WE: You talked about upgrading transmission traces. There are individuals who consider that the reply is to have extra domestically generated electrical energy across the nation to attempt to break down this type of rectangular grid we now have, as they put it. What do you consider that? And there may be new curiosity in mini-nuclear energy vegetation.
JG: All of that’s nice. I’m very supportive of microgrids, of those small modular nuclear reactors, of the flexibility to have distributed vitality assets, community-based photo voltaic hooked up to a microgrid. These options are very thrilling and could possibly be, and definitely must be, a part of the nationwide system. We must be incentivizing communities to consider that in order that they don’t seem to be so depending on, , poles with wires atop that have been constructed 70 years in the past.
So, sure, that’s undoubtedly part of the applied sciences, too, which can be being researched within the laboratories on the Division of Power.
WE: Your predecessor [during the Obama administration], Ernest Moniz, performed a component in reaching the Iran nuclear deal. There’s a whole lot of curiosity in attempting to revive that deal. Would you be enjoying a component in that?
JG: Actually the Division of Power can be enjoying a task in that. And the consultants who’re nuclear scientists and physicists can be doing that. I’d clearly depend upon the experience of those that have that have.
WE: What’s going to occur to coal miners on this nation?

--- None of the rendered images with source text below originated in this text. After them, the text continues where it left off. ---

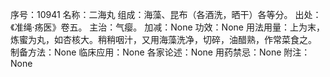 序号：10941
名称：二海丸
组成：海藻、昆布（各酒洗，晒干）各等分。
出处：《准绳·疡医》卷五。
主治：气瘿。
加减：None
功效：None
用法用量：上为末，炼蜜为丸，如杏核大。稍稍咽汁，又用海藻洗净，切碎，油醋熟，作常菜食之。
制备方法：None
临床应用：None
各家论述：None
用药禁忌：None
附注：None
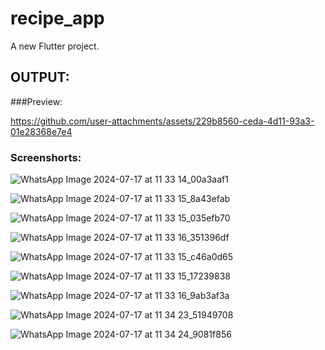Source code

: # recipe_app

A new Flutter project.



## OUTPUT:

###Preview:


https://github.com/user-attachments/assets/229b8560-ceda-4d11-93a3-01e28368e7e4


### Screenshorts:

![WhatsApp Image 2024-07-17 at 11 33 14_00a3aaf1](https://github.com/user-attachments/assets/bbac3f45-0fc5-4b3e-ac88-944807518420)

![WhatsApp Image 2024-07-17 at 11 33 15_8a43efab](https://github.com/user-attachments/assets/d8ed494e-c67f-4494-a9d5-33b64d70aaa3)

![WhatsApp Image 2024-07-17 at 11 33 15_035efb70](https://github.com/user-attachments/assets/bde473bc-3ddc-46f5-9491-2caf970b67d6)

![WhatsApp Image 2024-07-17 at 11 33 16_351396df](https://github.com/user-attachments/assets/7bfbff04-2585-449d-8a89-756e06189bb0)

![WhatsApp Image 2024-07-17 at 11 33 15_c46a0d65](https://github.com/user-attachments/assets/73a42120-573c-4c32-9237-dff895c2e9ab)

![WhatsApp Image 2024-07-17 at 11 33 15_17239838](https://github.com/user-attachments/assets/b14f465f-15ae-4fe0-b69f-e959979236c1)

![WhatsApp Image 2024-07-17 at 11 33 16_9ab3af3a](https://github.com/user-attachments/assets/f2e4cbb6-d05e-46ac-9a1b-d47bd6a4e4fb)

![WhatsApp Image 2024-07-17 at 11 34 23_51949708](https://github.com/user-attachments/assets/bd397208-2c09-4d1c-a876-c5975c180283)

![WhatsApp Image 2024-07-17 at 11 34 24_9081f856](https://github.com/user-attachments/assets/8a0368f7-4f82-48a7-a657-bb04f4146e83)
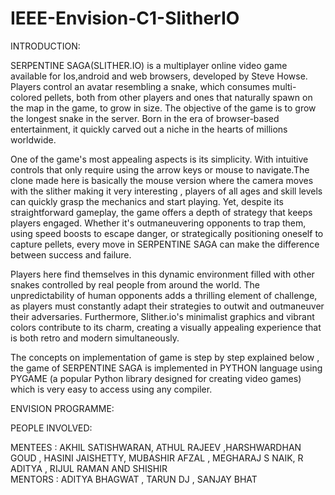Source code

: # IEEE-Envision-C1-SlitherIO
INTRODUCTION:

SERPENTINE SAGA(SLITHER.IO) is a multiplayer online video game available for Ios,android and web browsers, developed by Steve Howse. Players control an avatar resembling a snake, which consumes multi-colored pellets, both from other players and ones that naturally spawn on the map in the game, to grow in size. The objective of the game is to grow the longest snake in the server. Born in the era of browser-based entertainment, it quickly carved out a niche in the hearts of millions worldwide.

One of the game's most appealing aspects is its simplicity. With intuitive controls that only require using the arrow keys or mouse to navigate.The clone made here is basically the mouse version where the camera moves with the slither making it very interesting , players of all ages and skill levels can quickly grasp the mechanics and start playing. Yet, despite its straightforward gameplay, the game offers a depth of strategy that keeps players engaged. Whether it's outmaneuvering opponents to trap them, using speed boosts to escape danger, or strategically positioning oneself to capture pellets, every move in SERPENTINE SAGA can make the difference between success and failure.

Players here find themselves in this dynamic environment filled with other snakes controlled by real people from around the world. The unpredictability of human opponents adds a thrilling element of challenge, as players must constantly adapt their strategies to outwit and outmaneuver their adversaries. Furthermore, Slither.io's minimalist graphics and vibrant colors contribute to its charm, creating a visually appealing experience that is both retro and modern simultaneously. 

The concepts on implementation of game is step by step explained below , the game of SERPENTINE SAGA is implemented in PYTHON language using PYGAME
(a popular Python library designed for creating video games) which is very easy to access using any compiler.

ENVISION PROGRAMME:




PEOPLE INVOLVED:

MENTEES : AKHIL SATISHWARAN, ATHUL RAJEEV ,HARSHWARDHAN GOUD , HASINI JAISHETTY, MUBASHIR AFZAL , MEGHARAJ S NAIK, R ADITYA , RIJUL RAMAN AND SHISHIR     
MENTORS : ADITYA BHAGWAT , TARUN DJ , SANJAY BHAT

JG: Yeah, that is such an necessary query. In truth, we now have a gathering as we speak, the primary assembly of the duty power that Joe Biden created to handle communities which have been coal and fossil gasoline mills. We need to make it possible for the applied sciences like carbon seize and sequestration, geothermal, hydrogen, are deployed. And these communities are the proper place to exhibit how these applied sciences can be utilized to get to our aim of net-zero carbon emissions 2050. So we’re enthusiastic about actually bringing jobs to those communities.
You noticed, maybe, the Brookings Establishment report that mentioned that these fossil communities are maybe among the many most ripe for the deployment of wind and photo voltaic applied sciences as nicely. So there are a boatload of clean-energy applied sciences which can be constant, maybe, with the talents of those that have been doing mining, together with, the way in which, the mining of the important supplies which can be vital to construct batteries.
The entire aim of this job power, in addition to the give attention to environmental justice, is to make it possible for 40 p.c of the advantages of clean-energy funding go to communities, like in West Virginia, somewhere else which have been left behind or have been disproportionately negatively affected air pollution.
WE: And may you persuade these communities to provide it a attempt?
JG: [Senator] Joe Manchin [D-W.Va.] is a superb instance of this. As he’ll say, he doesn’t care in regards to the coal firms. He cares in regards to the coal miners. And so what do individuals want? And if they will see that jobs are coming in, these clean-energy sectors, that they’ve a future …
It’s not regulation that’s inflicting coal to decrease when it comes to its market share. It’s the world that’s saying: “All of us need to get to net-zero carbon emissions 2050.” So what are the applied sciences that may get us there? And the individuals who characterize these states are very bullish on know-how options that may be taken to scale inside their communities. And so are we.